Throughout the morning, the school sang a number of old songs in Latin (including an especially silly one whose chorus consisted mainly of repetitions of ” Optima optima fortis laeta “). But Exelauno Day centers on the declamations of classical texts in the original languages by students from nearly all the Latin and Greek classes (for videos of this year’s winners, click here ). I will never forget when a future football player at Williams sauntered up the stairs to the stage. He rolled the rug to one side, and at the feet of the headmaster, trustees, and teachers hopped up and down—each hop resounding through the floorboards of the hall—as an Aristophanic frog croaking out “Koax! Koax!”

It is a wonderful tradition, and it requires a particular school environment in order to succeed, one part being the single-sex atmosphere. Were there a flock of pretty young girls in the school, many students would be less willing to play frogs and dying tyrants before their peers.

I was thinking about this as I read the cover article in the New York Times Magazine on single-sex education in public schools. Despite prosecution by the ACLU and critiques from feminist organizations, single-sex education has been making a comeback as a last-ditch effort to save at-risk youth. Some schools operate under the ideas of Dr. Leonard Sax, who argues that boys and girls are biologically different, from the kind of colors they chose to their ability to smell. Other proponents of single-sex education differ on Sax’s biological essentialism, but both sides agree that boys and girls develop and learn differently, and that these differences must be taken into account in their education.

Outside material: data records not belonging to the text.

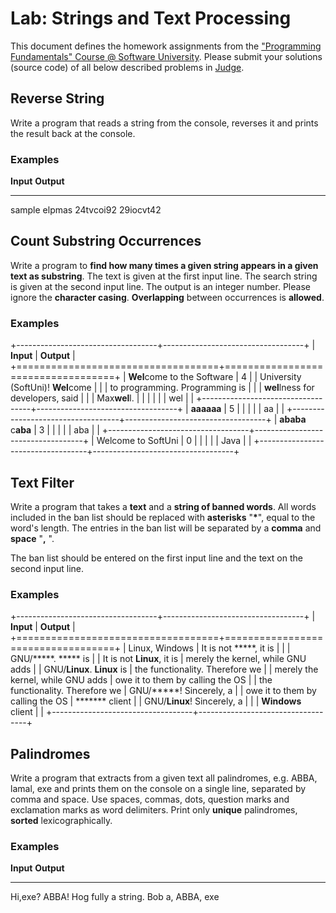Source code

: Lab: Strings and Text Processing
================================

This document defines the homework assignments from the [\"Programming
Fundamentals\" Course @ Software
University](https://softuni.bg/courses/programming-fundamentals). Please
submit your solutions (source code) of all below described problems in
[Judge](https://judge.softuni.bg/Contests/320/Strings-Lab).

Reverse String
--------------

Write a program that reads a string from the console, reverses it and
prints the result back at the console.

### Examples

  **Input**   **Output**
  ----------- ------------
  sample      elpmas
  24tvcoi92   29iocvt42

Count Substring Occurrences
---------------------------

Write a program to **find how many times a given string appears in a
given text as substring**. The text is given at the first input line.
The search string is given at the second input line. The output is an
integer number. Please ignore the **character casing**. **Overlapping**
between occurrences is **allowed**.

### Examples

+-----------------------------------+-----------------------------------+
| **Input**                         | **Output**                        |
+===================================+===================================+
| **Wel**come to the Software       | 4                                 |
| University (SoftUni)! **Wel**come |                                   |
| to programming. Programming is    |                                   |
| **wel**lness for developers, said |                                   |
| Max**wel**l.                      |                                   |
|                                   |                                   |
| wel                               |                                   |
+-----------------------------------+-----------------------------------+
| **aaaaaa**                        | 5                                 |
|                                   |                                   |
| aa                                |                                   |
+-----------------------------------+-----------------------------------+
| **ababa** c**aba**                | 3                                 |
|                                   |                                   |
| aba                               |                                   |
+-----------------------------------+-----------------------------------+
| Welcome to SoftUni                | 0                                 |
|                                   |                                   |
| Java                              |                                   |
+-----------------------------------+-----------------------------------+

Text Filter
-----------

Write a program that takes a **text** and a **string of banned words**.
All words included in the ban list should be replaced with **asterisks**
\"**\***\", equal to the word\'s length. The entries in the ban list
will be separated by a **comma** and **space** \"**,** \".

The ban list should be entered on the first input line and the text on
the second input line.

### Examples

+-----------------------------------+-----------------------------------+
| **Input**                         | **Output**                        |
+===================================+===================================+
| Linux, Windows                    | It is not \*\*\*\*\*, it is       |
|                                   | GNU/\*\*\*\*\*. \*\*\*\*\* is     |
| It is not **Linux**, it is        | merely the kernel, while GNU adds |
| GNU/**Linux**. **Linux** is       | the functionality. Therefore we   |
| merely the kernel, while GNU adds | owe it to them by calling the OS  |
| the functionality. Therefore we   | GNU/\*\*\*\*\*! Sincerely, a      |
| owe it to them by calling the OS  | \*\*\*\*\*\*\* client             |
| GNU/**Linux**! Sincerely, a       |                                   |
| **Windows** client                |                                   |
+-----------------------------------+-----------------------------------+

Palindromes
-----------

Write a program that extracts from a given text all palindromes, e.g.
ABBA, lamal, exe and prints them on the console on a single line,
separated by comma and space. Use spaces, commas, dots, question marks
and exclamation marks as word delimiters. Print only **unique**
palindromes, **sorted** lexicographically.

### Examples

  **Input**                               **Output**
  --------------------------------------- --------------
  Hi,exe? ABBA! Hog fully a string. Bob   a, ABBA, exe
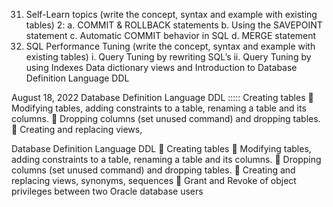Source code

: 31. Self-Learn topics (write the concept, syntax and example with existing tables) 2:
    a. COMMIT & ROLLBACK statements
    b. Using the SAVEPOINT statement
    c. Automatic COMMIT behavior in SQL
    d. MERGE statement
32. SQL Performance Tuning (write the concept, syntax and example with existing tables)
    i. Query Tuning by rewriting SQL’s
    ii. Query Tuning by using Indexes Data dictionary views and Introduction to Database Definition Language DDL

August 18, 2022
Database Definition Language DDL ::::: Creating tables
 Modifying tables, adding constraints
to a table, renaming a table and its
columns.
 Dropping columns (set unused
command) and dropping tables.
 Creating and replacing views,

<!-- CLASSWORK -->

Database Definition Language DDL
 Creating tables
 Modifying tables, adding constraints
to a table, renaming a table and its
columns.
 Dropping columns (set unused
command) and dropping tables.
 Creating and replacing views,
synonyms, sequences
 Grant and Revoke of object
privileges between two Oracle
database users

<!--  -->
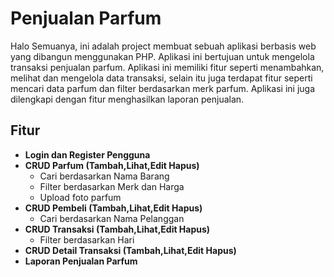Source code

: <h1>Penjualan Parfum </h1>
Halo Semuanya, ini adalah project membuat sebuah aplikasi berbasis web yang dibangun menggunakan PHP. Aplikasi ini bertujuan untuk mengelola transaksi penjualan parfum.
Aplikasi ini memiliki fitur seperti menambahkan, melihat dan mengelola data transaksi, selain itu juga terdapat fitur seperti mencari data parfum dan filter berdasarkan merk parfum.
Aplikasi ini juga dilengkapi dengan fitur menghasilkan laporan penjualan.

<h2>Fitur </h2>
<ul>
    <li><strong>Login dan Register Pengguna</strong></li>
    <li><strong>CRUD Parfum (Tambah,Lihat,Edit Hapus)</strong>
        <ul>
            <li>Cari berdasarkan Nama Barang</li>
            <li>Filter berdasarkan Merk dan Harga</li>
            <li>Upload foto parfum</li>
        </ul>
    </li>
    <li><strong>CRUD Pembeli (Tambah,Lihat,Edit Hapus)</strong>
        <ul>
          <li>Cari berdasarkan Nama Pelanggan</li>
        </ul>
    </li>
    <li><strong>CRUD Transaksi (Tambah,Lihat,Edit Hapus)</strong>
        <ul>
          <li>Filter berdasarkan Hari</li>
        </ul>
    </li>
    <li><strong>CRUD Detail Transaksi (Tambah,Lihat,Edit Hapus) </strong></li>
    <li><strong>Laporan Penjualan Parfum</li></strong>
</ul>
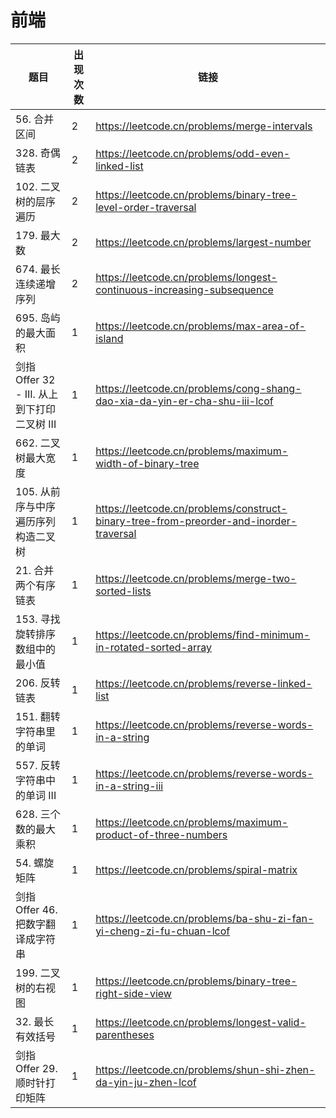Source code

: # 前端

|题目|出现次数|链接|
|-|-|-|
|56. 合并区间|2|https://leetcode.cn/problems/merge-intervals|
|328. 奇偶链表|2|https://leetcode.cn/problems/odd-even-linked-list|
|102. 二叉树的层序遍历|2|https://leetcode.cn/problems/binary-tree-level-order-traversal|
|179. 最大数|2|https://leetcode.cn/problems/largest-number|
|674. 最长连续递增序列|2|https://leetcode.cn/problems/longest-continuous-increasing-subsequence|
|695. 岛屿的最大面积|1|https://leetcode.cn/problems/max-area-of-island|
|剑指 Offer 32 - III. 从上到下打印二叉树 III|1|https://leetcode.cn/problems/cong-shang-dao-xia-da-yin-er-cha-shu-iii-lcof|
|662. 二叉树最大宽度|1|https://leetcode.cn/problems/maximum-width-of-binary-tree|
|105. 从前序与中序遍历序列构造二叉树|1|https://leetcode.cn/problems/construct-binary-tree-from-preorder-and-inorder-traversal|
|21. 合并两个有序链表|1|https://leetcode.cn/problems/merge-two-sorted-lists|
|153. 寻找旋转排序数组中的最小值|1|https://leetcode.cn/problems/find-minimum-in-rotated-sorted-array|
|206. 反转链表|1|https://leetcode.cn/problems/reverse-linked-list|
|151. 翻转字符串里的单词|1|https://leetcode.cn/problems/reverse-words-in-a-string|
|557. 反转字符串中的单词 III|1|https://leetcode.cn/problems/reverse-words-in-a-string-iii|
|628. 三个数的最大乘积|1|https://leetcode.cn/problems/maximum-product-of-three-numbers|
|54. 螺旋矩阵|1|https://leetcode.cn/problems/spiral-matrix|
|剑指 Offer 46. 把数字翻译成字符串|1|https://leetcode.cn/problems/ba-shu-zi-fan-yi-cheng-zi-fu-chuan-lcof|
|199. 二叉树的右视图|1|https://leetcode.cn/problems/binary-tree-right-side-view|
|32. 最长有效括号|1|https://leetcode.cn/problems/longest-valid-parentheses|
|剑指 Offer 29. 顺时针打印矩阵|1|https://leetcode.cn/problems/shun-shi-zhen-da-yin-ju-zhen-lcof|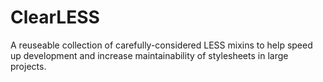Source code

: ClearLESS
=========

A reuseable collection of carefully-considered LESS mixins to help speed up development and increase maintainability of stylesheets in large projects.




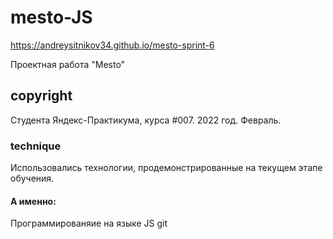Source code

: # mesto-JS

https://andreysitnikov34.github.io/mesto-sprint-6

Проектная работа "Mesto"

## copyright

Студента Яндекс-Практикума, курса #007. 2022 год. Февраль.

### technique

Использовались технологии, продемонстрированные на текущем этапе обучения.

#### А именно:

Программированяие на языке JS
git

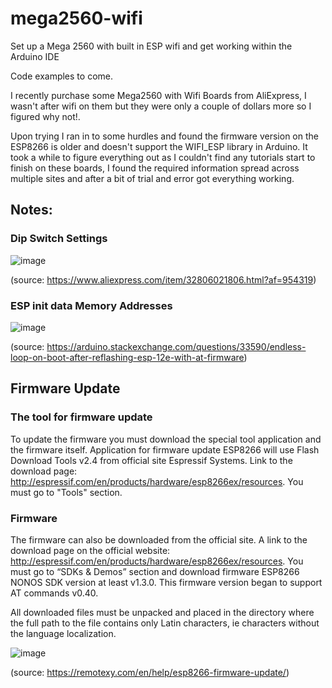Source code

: # mega2560-wifi
Set up a Mega 2560 with built in ESP wifi and get working within the Arduino IDE

Code examples to come.

I recently purchase some Mega2560 with Wifi Boards from AliExpress, I wasn't after wifi on them but they were only a couple of dollars more so I figured why not!.

Upon trying I ran in to some hurdles and found the firmware version on the ESP8266 is older and doesn't support the WIFI_ESP library in Arduino.  It took a while to figure everything out as I couldn't find any tutorials start to finish on these boards, I found the required information spread across multiple sites and after a bit of trial and error got everything working.

## Notes:

### Dip Switch Settings

![image](https://github.com/The-Tinkerers-Chronicle/mega2560-wifi/assets/133438787/c7429c1f-ea2c-4ea5-9095-878ea236074d)

(source: https://www.aliexpress.com/item/32806021806.html?af=954319)

### ESP init data Memory Addresses
![image](https://github.com/The-Tinkerers-Chronicle/mega2560-wifi/assets/133438787/563bbf2d-2444-403d-92b1-c73616a877fc)

(source: https://arduino.stackexchange.com/questions/33590/endless-loop-on-boot-after-reflashing-esp-12e-with-at-firmware)

## Firmware Update

### The tool for firmware update
To update the firmware you must download the special tool application and the firmware itself. Application for firmware update ESP8266 will use Flash Download Tools v2.4 from official site Espressif Systems. Link to the download page: http://espressif.com/en/products/hardware/esp8266ex/resources. You must go to "Tools" section.

### Firmware
The firmware can also be downloaded from the official site. A link to the download page on the official website: http://espressif.com/en/products/hardware/esp8266ex/resources. You must go to “SDKs & Demos” section and download firmware ESP8266 NONOS SDK version at least v1.3.0. This firmware version began to support AT commands v0.40.

All downloaded files must be unpacked and placed in the directory where the full path to the file contains only Latin characters, ie characters without the language localization.

![image](https://github.com/The-Tinkerers-Chronicle/mega2560-wifi/assets/133438787/593d8712-868e-42f0-a301-dd4b87f3a345)

(source: https://remotexy.com/en/help/esp8266-firmware-update/)

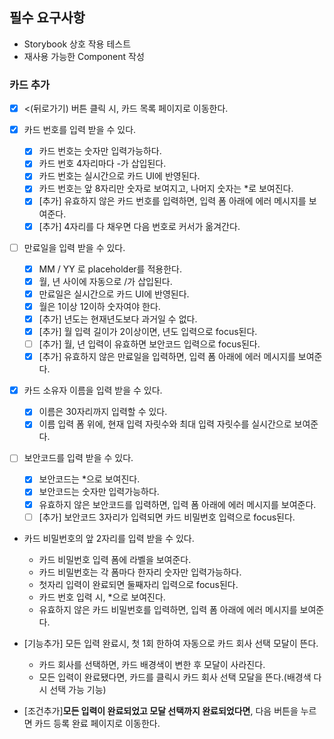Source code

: ## 필수 요구사항

- Storybook 상호 작용 테스트
- 재사용 가능한 Component 작성

### 카드 추가

- [x] <(뒤로가기) 버튼 클릭 시, 카드 목록 페이지로 이동한다.
- [x] 카드 번호를 입력 받을 수 있다.

  - [x] 카드 번호는 숫자만 입력가능하다.
  - [x] 카드 번호 4자리마다 -가 삽입된다.
  - [x] 카드 번호는 실시간으로 카드 UI에 반영된다.
  - [x] 카드 번호는 앞 8자리만 숫자로 보여지고, 나머지 숫자는 \*로 보여진다.
  - [x] [추가] 유효하지 않은 카드 번호를 입력하면, 입력 폼 아래에 에러 메시지를 보여준다.
  - [x] [추가] 4자리를 다 채우면 다음 번호로 커서가 옮겨간다.

- [ ] 만료일을 입력 받을 수 있다.

  - [x] MM / YY 로 placeholder를 적용한다.
  - [x] 월, 년 사이에 자동으로 /가 삽입된다.
  - [x] 만료일은 실시간으로 카드 UI에 반영된다.
  - [x] 월은 1이상 12이하 숫자여야 한다.
  - [x] [추가] 년도는 현재년도보다 과거일 수 없다.
  - [x] [추가] 월 입력 길이가 2이상이면, 년도 입력으로 focus된다.
  - [ ] [추가] 월, 년 입력이 유효하면 보안코드 입력으로 focus된다.
  - [x] [추가] 유효하지 않은 만료일을 입력하면, 입력 폼 아래에 에러 메시지를 보여준다.

- [x] 카드 소유자 이름을 입력 받을 수 있다.

  - [x] 이름은 30자리까지 입력할 수 있다.
  - [x] 이름 입력 폼 위에, 현재 입력 자릿수와 최대 입력 자릿수를 실시간으로 보여준다.

- [ ] 보안코드를 입력 받을 수 있다.

  - [x] 보안코드는 \*으로 보여진다.
  - [x] 보안코드는 숫자만 입력가능하다.
  - [x] 유효하지 않은 보안코드를 입력하면, 입력 폼 아래에 에러 메시지를 보여준다.
  - [ ] [추가] 보안코드 3자리가 입력되면 카드 비밀번호 입력으로 focus된다.

- 카드 비밀번호의 앞 2자리를 입력 받을 수 있다.

  - 카드 비밀번호 입력 폼에 라벨을 보여준다.
  - 카드 비밀번호는 각 폼마다 한자리 숫자만 입력가능하다.
  - 첫자리 입력이 완료되면 둘째자리 입력으로 focus된다.
  - 카드 번호 입력 시, \*으로 보여진다.
  - 유효하지 않은 카드 비밀번호를 입력하면, 입력 폼 아래에 에러 메시지를 보여준다.

- [기능추가] 모든 입력 완료시, 첫 1회 한하여 자동으로 카드 회사 선택 모달이 뜬다.

  - 카드 회사를 선택하면, 카드 배경색이 변한 후 모달이 사라진다.
  - 모든 입력이 완료됐다면, 카드를 클릭시 카드 회사 선택 모달을 뜬다.(배경색 다시 선택 가능 기능)

- [조건추가]**모든 입력이 완료되었고 모달 선택까지 완료되었다면**, 다음 버튼을 누르면 카드 등록 완료 페이지로 이동한다.

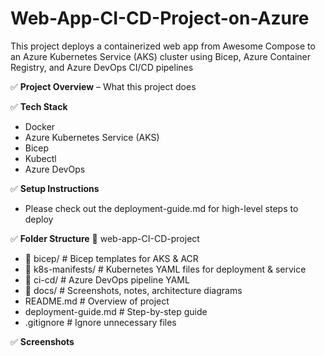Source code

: # Web-App-CI-CD-Project-on-Azure
This project deploys a containerized web app from Awesome Compose to an Azure Kubernetes Service (AKS) cluster using Bicep, Azure Container Registry, and Azure DevOps CI/CD pipelines

✅ **Project Overview** – What this project does

✅ **Tech Stack** 
- Docker
- Azure Kubernetes Service (AKS)
- Bicep
- Kubectl
- Azure DevOps 

✅ **Setup Instructions** 
- Please check out the deployment-guide.md for high-level steps to deploy

✅ **Folder Structure** 
📁 web-app-CI-CD-project
- 📁 bicep/                # Bicep templates for AKS & ACR
- 📁 k8s-manifests/        # Kubernetes YAML files for deployment & service
- 📁 ci-cd/                # Azure DevOps pipeline YAML
- 📁 docs/                 # Screenshots, notes, architecture diagrams
- README.md                # Overview of project
- deployment-guide.md       # Step-by-step guide
- .gitignore                # Ignore unnecessary files

✅ **Screenshots** 
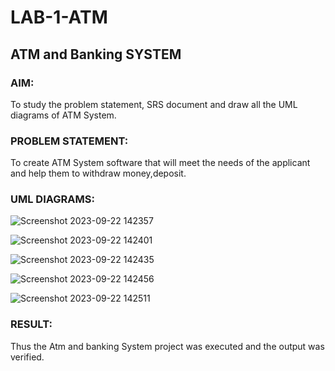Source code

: # LAB-1-ATM
## ATM and Banking SYSTEM
### AIM: 
To study the problem statement, SRS document and draw all the UML diagrams of ATM
System.
### PROBLEM STATEMENT:
To create ATM System software that will meet the needs of the applicant and help them
to withdraw money,deposit.
### UML DIAGRAMS:

![Screenshot 2023-09-22 142357](https://github.com/NivethaKumar30/LAB-1-ATM/assets/119559844/89348e67-73c0-46aa-b4c3-62fc73a9210e)

![Screenshot 2023-09-22 142401](https://github.com/NivethaKumar30/LAB-1-ATM/assets/119559844/58d8395e-692f-4336-bfa2-2bab6db798ba)

![Screenshot 2023-09-22 142435](https://github.com/NivethaKumar30/LAB-1-ATM/assets/119559844/925bada3-3356-4df9-8e33-cd4cbde503ff)


![Screenshot 2023-09-22 142456](https://github.com/NivethaKumar30/LAB-1-ATM/assets/119559844/f1e4ecac-b56e-4bd9-8b15-6f1d347c1ba1)


![Screenshot 2023-09-22 142511](https://github.com/NivethaKumar30/LAB-1-ATM/assets/119559844/4462cb7b-ccb8-42d8-a9fe-686574d4d2aa)




### RESULT: 
Thus the Atm and banking System project was executed and the output was verified.
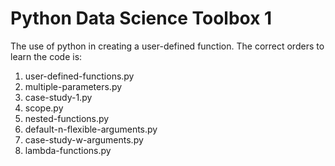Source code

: # Python Data Science Toolbox 1
The use of python in creating a user-defined function. The correct orders to learn the code is:
1) user-defined-functions.py
2) multiple-parameters.py
3) case-study-1.py
4) scope.py
5) nested-functions.py
6) default-n-flexible-arguments.py
7) case-study-w-arguments.py
8) lambda-functions.py
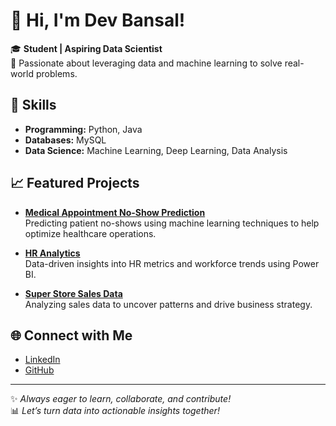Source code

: # 👋 Hi, I'm Dev Bansal!

🎓 **Student | Aspiring Data Scientist**  
🔬 Passionate about leveraging data and machine learning to solve real-world problems.

## 🚀 Skills
- **Programming:** Python, Java
- **Databases:** MySQL
- **Data Science:** Machine Learning, Deep Learning, Data Analysis

## 📈 Featured Projects

- [**Medical Appointment No-Show Prediction**](https://github.com/Devb1234/Medical-Appointment-No-Show-Prediction)  
  Predicting patient no-shows using machine learning techniques to help optimize healthcare operations.

- [**HR Analytics**](https://github.com/Devb1234/Power-BI-Projects/tree/main/HR%20Analytics)  
  Data-driven insights into HR metrics and workforce trends using Power BI.

- [**Super Store Sales Data**](https://github.com/Devb1234/Power-BI-Projects/tree/main/Super%20Store%20Sales%20Data)  
  Analyzing sales data to uncover patterns and drive business strategy.

## 🌐 Connect with Me
- [LinkedIn](https://www.linkedin.com/in/devbansals)
- [GitHub](https://github.com/Devb1234)

---

✨ _Always eager to learn, collaborate, and contribute!_  
📊 _Let’s turn data into actionable insights together!_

By nature I interact more easily with women than with men, but I very much enjoyed my own time at an all-boys school. Because high-school drama did not occupy the center of our lives, we would discuss current events, books, movies, and other elements of culture (high and low) instead of fixating on who was going out with whom. Boys were quite comfortable wrestling during the winter, while acting and debating in the Spring. Those who would have been excluded because they were too nerdy or not good enough with girls found friends they would not have otherwise had. Of course the school was not a paradise, but the advantages of single-sex education were clear to me then and remain so now. And so, this Exelauno Day I will remember the joys of my youth and echo the song we sang each year:

Triumphales, O soldales
Cantilenas fundite.
Absit questus
dies festus
fulget corda tollite!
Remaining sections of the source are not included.